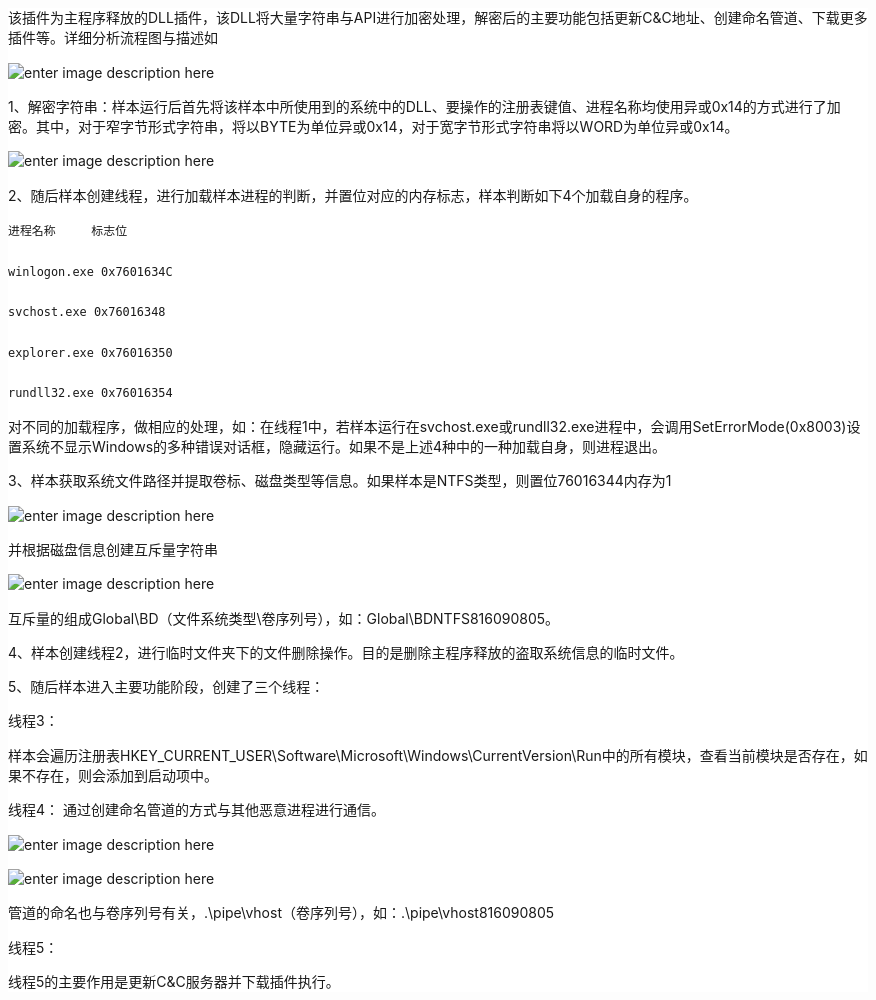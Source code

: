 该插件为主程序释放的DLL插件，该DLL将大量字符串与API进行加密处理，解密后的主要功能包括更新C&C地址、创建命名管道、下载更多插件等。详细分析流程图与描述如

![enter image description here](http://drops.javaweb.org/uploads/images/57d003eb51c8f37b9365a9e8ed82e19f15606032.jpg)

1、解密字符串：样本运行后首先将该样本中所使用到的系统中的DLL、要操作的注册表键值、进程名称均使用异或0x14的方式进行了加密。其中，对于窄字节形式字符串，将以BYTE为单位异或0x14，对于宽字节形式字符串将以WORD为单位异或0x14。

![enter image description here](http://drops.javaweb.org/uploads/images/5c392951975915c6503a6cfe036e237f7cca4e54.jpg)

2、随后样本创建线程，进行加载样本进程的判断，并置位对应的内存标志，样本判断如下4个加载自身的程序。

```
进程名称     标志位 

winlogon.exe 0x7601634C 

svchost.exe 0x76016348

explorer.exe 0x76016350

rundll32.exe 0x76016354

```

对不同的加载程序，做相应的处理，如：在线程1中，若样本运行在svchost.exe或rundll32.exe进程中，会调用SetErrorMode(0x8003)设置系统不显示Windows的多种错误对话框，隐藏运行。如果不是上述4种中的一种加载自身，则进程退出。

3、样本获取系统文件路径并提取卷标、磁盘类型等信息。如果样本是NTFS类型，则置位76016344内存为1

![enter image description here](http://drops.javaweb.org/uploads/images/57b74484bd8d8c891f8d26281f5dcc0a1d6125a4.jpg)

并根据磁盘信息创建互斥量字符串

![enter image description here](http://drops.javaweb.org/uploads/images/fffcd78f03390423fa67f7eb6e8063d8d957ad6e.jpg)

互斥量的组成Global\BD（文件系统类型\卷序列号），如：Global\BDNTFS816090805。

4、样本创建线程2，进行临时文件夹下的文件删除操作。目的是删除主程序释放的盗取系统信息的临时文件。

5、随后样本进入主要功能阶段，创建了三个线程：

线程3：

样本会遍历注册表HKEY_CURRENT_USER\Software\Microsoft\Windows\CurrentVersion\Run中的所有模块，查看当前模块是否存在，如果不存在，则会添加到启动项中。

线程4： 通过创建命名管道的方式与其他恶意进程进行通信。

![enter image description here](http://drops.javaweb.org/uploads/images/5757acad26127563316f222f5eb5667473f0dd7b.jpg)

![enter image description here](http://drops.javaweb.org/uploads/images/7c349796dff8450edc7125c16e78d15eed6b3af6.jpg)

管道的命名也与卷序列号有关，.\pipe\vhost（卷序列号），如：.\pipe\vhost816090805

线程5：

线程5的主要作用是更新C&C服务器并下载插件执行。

^^^^^^^^

*Required work*: Filter the listing above for lines with the word "here", and copy each one you find.

*Answer space*:
![enter image description here](http://drops.javaweb.org/uploads/images/57d003eb51c8f37b9365a9e8ed82e19f15606032.jpg)
![enter image description here](http://drops.javaweb.org/uploads/images/5c392951975915c6503a6cfe036e237f7cca4e54.jpg)
![enter image description here](http://drops.javaweb.org/uploads/images/57b74484bd8d8c891f8d26281f5dcc0a1d6125a4.jpg)
![enter image description here](http://drops.javaweb.org/uploads/images/fffcd78f03390423fa67f7eb6e8063d8d957ad6e.jpg)
![enter image description here](http://drops.javaweb.org/uploads/images/5757acad26127563316f222f5eb5667473f0dd7b.jpg)
![enter image description here](http://drops.javaweb.org/uploads/images/7c349796dff8450edc7125c16e78d15eed6b3af6.jpg)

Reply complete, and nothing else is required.